Asya se interrumpió para presentar sus respetos a la canción que empezaba a sonar: «It Ain't Me, Babe». Silbó la melodía y esbozó con la boca las palabras antes de retomar su discurso.
– En fin, el caso es que de pronto esta tal Amy nos manda una carta diciendo que estudia en la Universidad de Arizona y que está muy interesada en conocer otras culturas y está deseando conocernos algún día, bla, bla, bla.

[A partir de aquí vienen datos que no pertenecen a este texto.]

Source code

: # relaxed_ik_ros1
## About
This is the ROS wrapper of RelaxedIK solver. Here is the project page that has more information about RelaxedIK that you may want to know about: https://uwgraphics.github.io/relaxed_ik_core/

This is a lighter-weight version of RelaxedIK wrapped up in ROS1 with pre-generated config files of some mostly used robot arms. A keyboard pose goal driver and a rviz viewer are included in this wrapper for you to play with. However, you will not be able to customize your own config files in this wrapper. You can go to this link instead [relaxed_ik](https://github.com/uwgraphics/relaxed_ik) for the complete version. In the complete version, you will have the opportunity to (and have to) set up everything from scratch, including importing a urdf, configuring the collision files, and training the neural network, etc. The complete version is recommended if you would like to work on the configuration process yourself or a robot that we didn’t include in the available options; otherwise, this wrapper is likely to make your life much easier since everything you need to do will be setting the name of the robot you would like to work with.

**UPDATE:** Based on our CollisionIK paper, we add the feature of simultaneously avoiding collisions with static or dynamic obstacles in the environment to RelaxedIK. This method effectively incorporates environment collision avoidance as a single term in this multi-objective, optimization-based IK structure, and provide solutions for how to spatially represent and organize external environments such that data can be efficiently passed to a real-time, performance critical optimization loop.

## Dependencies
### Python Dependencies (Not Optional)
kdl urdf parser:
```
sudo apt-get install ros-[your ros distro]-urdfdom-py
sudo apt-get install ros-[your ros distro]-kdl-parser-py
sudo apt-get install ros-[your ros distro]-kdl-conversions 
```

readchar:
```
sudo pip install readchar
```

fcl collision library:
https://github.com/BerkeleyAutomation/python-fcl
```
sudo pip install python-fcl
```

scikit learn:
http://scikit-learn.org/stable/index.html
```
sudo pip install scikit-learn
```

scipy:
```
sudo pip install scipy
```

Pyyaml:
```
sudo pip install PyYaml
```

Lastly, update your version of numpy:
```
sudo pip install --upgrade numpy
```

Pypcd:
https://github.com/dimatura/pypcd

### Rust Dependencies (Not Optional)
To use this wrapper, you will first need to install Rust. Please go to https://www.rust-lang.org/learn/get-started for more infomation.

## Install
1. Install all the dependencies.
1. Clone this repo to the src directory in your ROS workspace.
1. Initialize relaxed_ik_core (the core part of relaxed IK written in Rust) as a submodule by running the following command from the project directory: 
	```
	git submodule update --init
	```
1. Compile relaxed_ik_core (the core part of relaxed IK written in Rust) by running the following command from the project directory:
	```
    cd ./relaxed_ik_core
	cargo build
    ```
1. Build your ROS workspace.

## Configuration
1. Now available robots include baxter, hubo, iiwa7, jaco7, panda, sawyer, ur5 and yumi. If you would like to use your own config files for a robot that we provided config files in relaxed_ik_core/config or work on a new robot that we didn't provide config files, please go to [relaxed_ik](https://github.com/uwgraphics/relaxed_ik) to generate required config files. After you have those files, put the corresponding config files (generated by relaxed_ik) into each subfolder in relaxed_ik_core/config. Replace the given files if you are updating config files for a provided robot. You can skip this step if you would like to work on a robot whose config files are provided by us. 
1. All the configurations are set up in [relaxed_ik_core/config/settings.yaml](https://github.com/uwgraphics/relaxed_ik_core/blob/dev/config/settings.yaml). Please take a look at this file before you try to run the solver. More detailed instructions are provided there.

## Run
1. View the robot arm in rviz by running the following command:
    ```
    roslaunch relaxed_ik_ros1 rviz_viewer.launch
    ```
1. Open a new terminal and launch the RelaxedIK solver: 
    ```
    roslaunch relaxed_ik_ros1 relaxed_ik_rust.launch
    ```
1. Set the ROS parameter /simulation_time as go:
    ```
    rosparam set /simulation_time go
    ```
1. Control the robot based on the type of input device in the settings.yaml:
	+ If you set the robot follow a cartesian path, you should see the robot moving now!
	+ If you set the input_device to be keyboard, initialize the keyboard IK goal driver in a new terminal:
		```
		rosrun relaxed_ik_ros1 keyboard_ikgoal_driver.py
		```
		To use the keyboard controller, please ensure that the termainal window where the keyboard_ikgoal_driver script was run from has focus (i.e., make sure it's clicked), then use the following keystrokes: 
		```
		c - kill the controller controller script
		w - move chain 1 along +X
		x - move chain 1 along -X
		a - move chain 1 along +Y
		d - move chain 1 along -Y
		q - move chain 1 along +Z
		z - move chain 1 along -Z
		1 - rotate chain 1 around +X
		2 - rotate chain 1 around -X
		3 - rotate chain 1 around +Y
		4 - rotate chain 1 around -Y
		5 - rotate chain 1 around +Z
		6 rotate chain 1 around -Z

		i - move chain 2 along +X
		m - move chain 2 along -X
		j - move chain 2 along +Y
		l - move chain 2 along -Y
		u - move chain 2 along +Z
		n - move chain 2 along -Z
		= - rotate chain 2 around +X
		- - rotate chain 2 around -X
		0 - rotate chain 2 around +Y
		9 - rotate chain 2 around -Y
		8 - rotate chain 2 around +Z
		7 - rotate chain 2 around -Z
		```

Y a continuación suelta la bomba: «A propósito, voy a Estambul dentro de una semana. ¿Me puedo quedar en vuestra casa?».
– ¡Vaya! -exclamó el Dibujante Dipsómano mientras echaba tres cubitos de hielo en el rakı que acababa de servirse-. Pero ¿no dice por qué viene a Estambul precisamente? ¿Viene solo de turista?
– No lo sé -masculló Asya, de rodillas en el suelo buscando un calcetín debajo del sofá-. Pero si está en la universidad, seguro que está haciendo algún trabajo sobre «el islam y la opresión de la mujer» o «precedentes patriarcales en Oriente Próximo». Si no, por qué coño querría quedarse en nuestra casa de locos, o más bien de locas, cuando hay tantísimos hoteles en la ciudad, baratos y enrollados. Estoy convencida de que querrá interrogarnos a todas sobre la situación de la mujer en los países musulmanes y toda esa…
– ¡Mierda! -concluyó la frase el Dibujante Dipsómano.
– ¡Justo! -exclamó Asya triunfal al encontrar el calcetín perdido. Se puso la falda y la camisa en un instante y se pasó un cepillo por el pelo.
– Bueno, pues llévala algún día al Café Kundera.